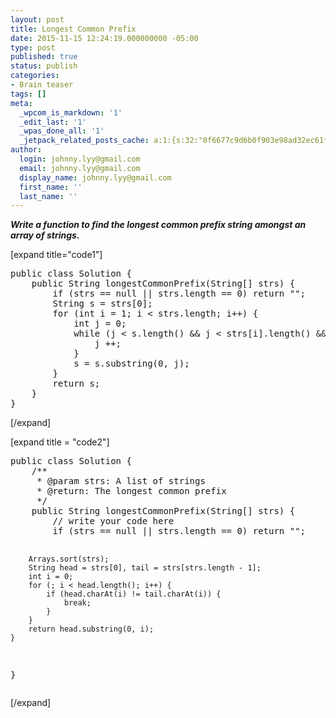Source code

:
 ```yaml
---
layout: post
title: Longest Common Prefix
date: 2015-11-15 12:24:19.000000000 -05:00
type: post
published: true
status: publish
categories:
- Brain teaser
tags: []
meta:
  _wpcom_is_markdown: '1'
  _edit_last: '1'
  _wpas_done_all: '1'
  _jetpack_related_posts_cache: a:1:{s:32:"8f6677c9d6b0f903e98ad32ec61f8deb";a:2:{s:7:"expires";i:1465471497;s:7:"payload";a:3:{i:0;a:1:{s:2:"id";i:315;}i:1;a:1:{s:2:"id";i:1407;}i:2;a:1:{s:2:"id";i:307;}}}}
author:
  login: johnny.lyy@gmail.com
  email: johnny.lyy@gmail.com
  display_name: johnny.lyy@gmail.com
  first_name: ''
  last_name: ''
---
```

<p><strong><em>Write a function to find the longest common prefix string amongst an array of strings.</em></strong></p>
<p>[expand title="code1"]</p>
<pre>
public class Solution {
    public String longestCommonPrefix(String[] strs) {
        if (strs == null || strs.length == 0) return "";
        String s = strs[0];
        for (int i = 1; i < strs.length; i++) {
            int j = 0;
            while (j < s.length() && j < strs[i].length() && s.charAt(j) == strs[i].charAt(j)) {
                j ++;
            }
            s = s.substring(0, j);
        }
        return s;
    }
}
</pre>
<p>[/expand]</p>
<p>[expand title = "code2"]</p>
<pre>
public class Solution {
    /**
     * @param strs: A list of strings
     * @return: The longest common prefix
     */
    public String longestCommonPrefix(String[] strs) {
        // write your code here
        if (strs == null || strs.length == 0) return "";
        
        Arrays.sort(strs);
        String head = strs[0], tail = strs[strs.length - 1];
        int i = 0;
        for (; i < head.length(); i++) {
            if (head.charAt(i) != tail.charAt(i)) {
                break;
            }
        }
        return head.substring(0, i);
    }
}
</pre>
<p>[/expand]</p>
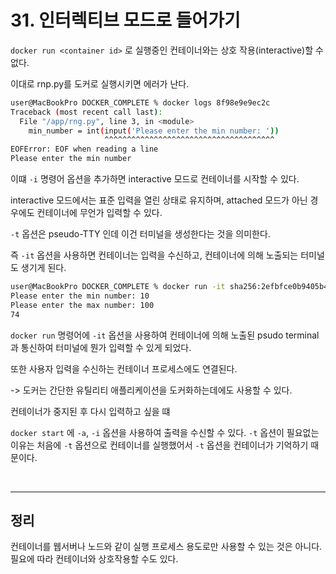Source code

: # 31. 인터렉티브 모드로 들어가기

`docker run <container id>` 로 실행중인 컨테이너와는 상호 작용(interactive)할 수 없다. 

이대로 rnp.py를 도커로 실행시키면 에러가 난다.
```bash
user@MacBookPro DOCKER_COMPLETE % docker logs 8f98e9e9ec2c
Traceback (most recent call last):
  File "/app/rng.py", line 3, in <module>
    min_number = int(input('Please enter the min number: '))
                     ^^^^^^^^^^^^^^^^^^^^^^^^^^^^^^^^^^^^^^
EOFError: EOF when reading a line
Please enter the min number
```

이떄 `-i` 명령어 옵션을 추가하면 interactive 모드로 컨테이너를 시작할 수 있다. 

interactive 모드에서는 표준 입력을 열린 상태로 유지하며, attached 모드가 아닌 경우에도 컨테이너에 무언가 입력할 수 있다.

`-t` 옵션은 pseudo-TTY 인데 이건 터미널을 생성한다는 것을 의미한다.

즉 `-it` 옵션을 사용하면 컨테이너는 입력을 수신하고, 컨테이너에 의해 노출되는 터미널도 생기게 된다.

```bash
user@MacBookPro DOCKER_COMPLETE % docker run -it sha256:2efbfce0b9405b4b2093114f
Please enter the min number: 10
Please enter the max number: 100
74
```

`docker run` 명령어에 `-it` 옵션을 사용하여 컨테이너에 의해 노출된 psudo terminal과 통신하여 터미널에 뭔가 입력할 수 있게 되었다.

또한 사용자 입력을 수신하는 컨테이너 프로세스에도 연결된다.

-> 도커는 간단한 유틸리티 애플리케이션을 도커화하는데에도 사용할 수 있다.

컨테이너가 중지된 후 다시 입력하고 싶을 떄

 `docker start` 에 `-a`, `-i` 옵션을 사용하여 출력을 수신할 수 있다. `-t` 옵션이 필요없는 이유는 처음에 `-t` 옵션으로 컨테이너를 실행했어서 `-t` 옵션을 컨테이너가 기억하기 때문이다.

</br><hr>

## 정리

컨테이너를 웹서버나 노드와 같이 실행 프로세스 용도로만 사용할 수 있는 것은 아니다. 필요에 따라 컨테이너와 상호작용할 수도 있다.


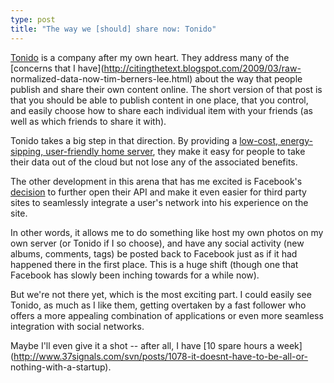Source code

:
 ```yaml
---
type: post
title: "The way we [should] share now: Tonido"
---
```

[Tonido](http://tonido.com) is a company after my own heart. They address many
of the [concerns that I have](http://citingthetext.blogspot.com/2009/03/raw-
normalized-data-now-tim-berners-lee.html) about the way that people publish
and share their own content online. The short version of that post is that you
should be able to publish content in one place, that you control, and easily
choose how to share each individual item with your friends (as well as which
friends to share it with).


Tonido takes a big step in that direction. By providing a [low-cost, energy-
sipping, user-friendly home server](http://www.tonidoplug.com/what.html), they
make it easy for people to take their data out of the cloud but not lose any
of the associated benefits.


The other development in this arena that has me excited is Facebook's
[decision](http://developers.facebook.com/news.php?blog=1&story=225) to
further open their API and make it even easier for third party sites to
seamlessly integrate a user's network into his experience on the site.


In other words, it allows me to do something like host my own photos on my own
server (or Tonido if I so choose), and have any social activity (new albums,
comments, tags) be posted back to Facebook just as if it had happened there in
the first place. This is a huge shift (though one that Facebook has slowly
been inching towards for a while now).


But we're not there yet, which is the most exciting part. I could easily see
Tonido, as much as I like them, getting overtaken by a fast follower who
offers a more appealing combination of applications or even more seamless
integration with social networks.


Maybe I'll even give it a shot -- after all, I have [10 spare hours a
week](http://www.37signals.com/svn/posts/1078-it-doesnt-have-to-be-all-or-
nothing-with-a-startup).
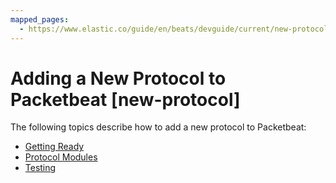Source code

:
 ```yaml
---
mapped_pages:
  - https://www.elastic.co/guide/en/beats/devguide/current/new-protocol.html
---
```


# Adding a New Protocol to Packetbeat [new-protocol]

The following topics describe how to add a new protocol to Packetbeat:

* [Getting Ready](/extend/getting-ready-new-protocol.md)
* [Protocol Modules](/extend/protocol-modules.md)
* [Testing](/extend/protocol-testing.md)




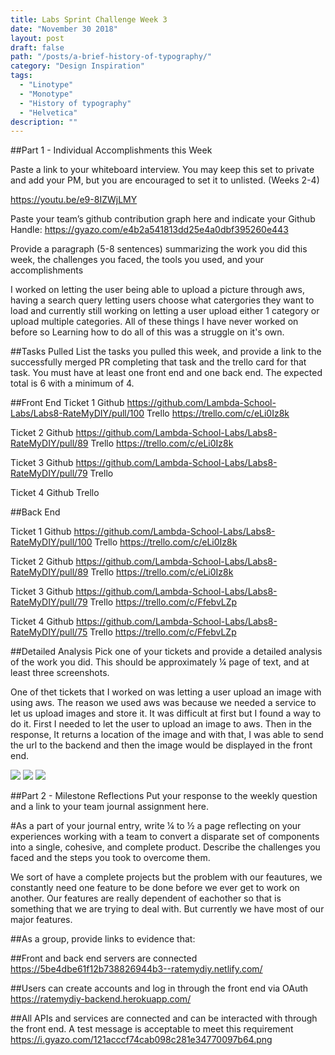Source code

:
 ```yaml
---
title: Labs Sprint Challenge Week 3
date: "November 30 2018"
layout: post
draft: false
path: "/posts/a-brief-history-of-typography/"
category: "Design Inspiration"
tags:
  - "Linotype"
  - "Monotype"
  - "History of typography"
  - "Helvetica"
description: ""
---
```


##Part 1 - Individual Accomplishments this Week

Paste a link to your whiteboard interview. You may keep this set to private and add your PM, but you are encouraged to set it to unlisted. (Weeks 2-4)

https://youtu.be/e9-8IZWjLMY



Paste your team’s github contribution graph here and indicate your Github Handle:
https://gyazo.com/e4b2a541813dd25e4a0dbf395260e443

Provide a paragraph (5-8 sentences) summarizing the work you did this week, the challenges you faced, the tools you used, and your accomplishments

I worked on letting the user being able to upload a picture through aws, having a search query letting users choose what catergories they want to load and currently still working on letting a user upload either 1 category or upload multiple categories. All of these things I have never worked on before so Learning how to do all of this was a struggle on it's own.



##Tasks Pulled
List the tasks you pulled this week, and provide a link to the successfully merged PR completing that task and the trello card for that task.  You must have at least one front end and one back end. The expected total is 6 with a minimum of 4.

##Front End
Ticket 1
Github https://github.com/Lambda-School-Labs/Labs8-RateMyDIY/pull/100
Trello https://trello.com/c/eLi0Iz8k

Ticket 2
Github https://github.com/Lambda-School-Labs/Labs8-RateMyDIY/pull/89
Trello https://trello.com/c/eLi0Iz8k

Ticket 3
Github https://github.com/Lambda-School-Labs/Labs8-RateMyDIY/pull/79 
Trello 

Ticket 4
Github 
Trello 

##Back End



Ticket 1
Github https://github.com/Lambda-School-Labs/Labs8-RateMyDIY/pull/100
Trello https://trello.com/c/eLi0Iz8k

Ticket 2
Github https://github.com/Lambda-School-Labs/Labs8-RateMyDIY/pull/89
Trello https://trello.com/c/eLi0Iz8k

Ticket 3
Github https://github.com/Lambda-School-Labs/Labs8-RateMyDIY/pull/79
Trello https://trello.com/c/FfebvLZp

Ticket 4
Github https://github.com/Lambda-School-Labs/Labs8-RateMyDIY/pull/75
Trello https://trello.com/c/FfebvLZp



##Detailed Analysis
Pick one of your tickets and provide a detailed analysis of the work you did.  This should be approximately ¼ page of text, and at least three screenshots.

One of thet tickets that I worked on was letting a user upload an image with using aws. The reason we used aws was because we needed a service to let us upload images and store it. It was difficult at first but I found a way to do it. First I needed to let the user to upload an image to aws. Then in the response, It returns a location of the image and with that, I was able to send the url to the backend and then the image would be displayed in the front end. 

<img src="https://gyazo.com/1bd1455af86049abfba12c94f3117359">
<img src="https://gyazo.com/11cdc47120903cbe7acad39306f2b94c">
<img src="https://gyazo.com/11cdc47120903cbe7acad39306f2b94c">


##Part 2 - Milestone Reflections
Put your response to the weekly question and a link to your team journal assignment here.


#As a part of your journal entry, write ¼ to ½ a page reflecting on your experiences working with a team to convert a disparate set of components into a single, cohesive, and complete product. Describe the challenges you faced and the steps you took to overcome them.

We sort of have a complete projects but the problem with our feautures, we constantly need one feature to be done before we ever get to work on another. Our features are really dependent of eachother so that is something that we are trying to deal with. But currently we have most of our major features.


##As a group, provide links to evidence that:

##Front and back end servers are connected
https://5be4dbe61f12b738826944b3--ratemydiy.netlify.com/

##Users can create accounts and log in through the front end via OAuth
https://ratemydiy-backend.herokuapp.com/

##All APIs and services are connected and can be interacted with through the front end. A test message is acceptable to meet this requirement
https://i.gyazo.com/121acccf74cab098c281e34770097b64.png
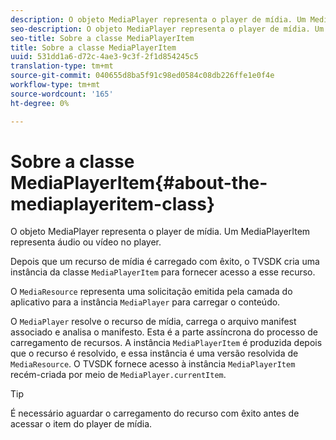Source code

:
 ```yaml
---
description: O objeto MediaPlayer representa o player de mídia. Um MediaPlayerItem representa áudio ou vídeo no player.
seo-description: O objeto MediaPlayer representa o player de mídia. Um MediaPlayerItem representa áudio ou vídeo no player.
seo-title: Sobre a classe MediaPlayerItem
title: Sobre a classe MediaPlayerItem
uuid: 531dd1a6-d72c-4ae3-9c3f-2f1d854245c5
translation-type: tm+mt
source-git-commit: 040655d8ba5f91c98ed0584c08db226ffe1e0f4e
workflow-type: tm+mt
source-wordcount: '165'
ht-degree: 0%

---
```



# Sobre a classe MediaPlayerItem{#about-the-mediaplayeritem-class}

O objeto MediaPlayer representa o player de mídia. Um MediaPlayerItem representa áudio ou vídeo no player.

<!--<a id="section_01BC89E5C5A94D0A95EF9D29FBCE758A"></a>-->

Depois que um recurso de mídia é carregado com êxito, o TVSDK cria uma instância da classe `MediaPlayerItem` para fornecer acesso a esse recurso.

O `MediaResource` representa uma solicitação emitida pela camada do aplicativo para a instância `MediaPlayer` para carregar o conteúdo.

O `MediaPlayer` resolve o recurso de mídia, carrega o arquivo manifest associado e analisa o manifesto. Esta é a parte assíncrona do processo de carregamento de recursos. A instância `MediaPlayerItem` é produzida depois que o recurso é resolvido, e essa instância é uma versão resolvida de `MediaResource`. O TVSDK fornece acesso à instância `MediaPlayerItem` recém-criada por meio de `MediaPlayer.currentItem`.

>[!TIP]
>
>É necessário aguardar o carregamento do recurso com êxito antes de acessar o item do player de mídia.

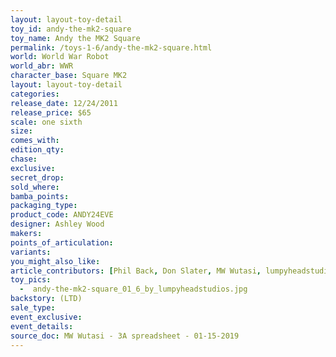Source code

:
 ```yaml
---
layout: layout-toy-detail 
toy_id: andy-the-mk2-square
toy_name: Andy the MK2 Square
permalink: /toys-1-6/andy-the-mk2-square.html
world: World War Robot
world_abr: WWR
character_base: Square MK2
layout: layout-toy-detail
categories: 
release_date: 12/24/2011
release_price: $65 
scale: one sixth
size: 
comes_with: 
edition_qty: 
chase: 
exclusive: 
secret_drop: 
sold_where: 
bamba_points: 
packaging_type: 
product_code: ANDY24EVE 
designer: Ashley Wood
makers: 
points_of_articulation: 
variants: 
you_might_also_like: 
article_contributors: [Phil Back, Don Slater, MW Wutasi, lumpyheadstudios]
toy_pics: 
  -  andy-the-mk2-square_01_6_by_lumpyheadstudios.jpg
backstory: (LTD)
sale_type: 
event_exclusive: 
event_details: 
source_doc: MW Wutasi - 3A spreadsheet - 01-15-2019
---
```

* [YOUR OBJECTIVE] How many of the lines above include the word "content"? Respond with the number alone.

* [EXERCISE SOLUTION] 2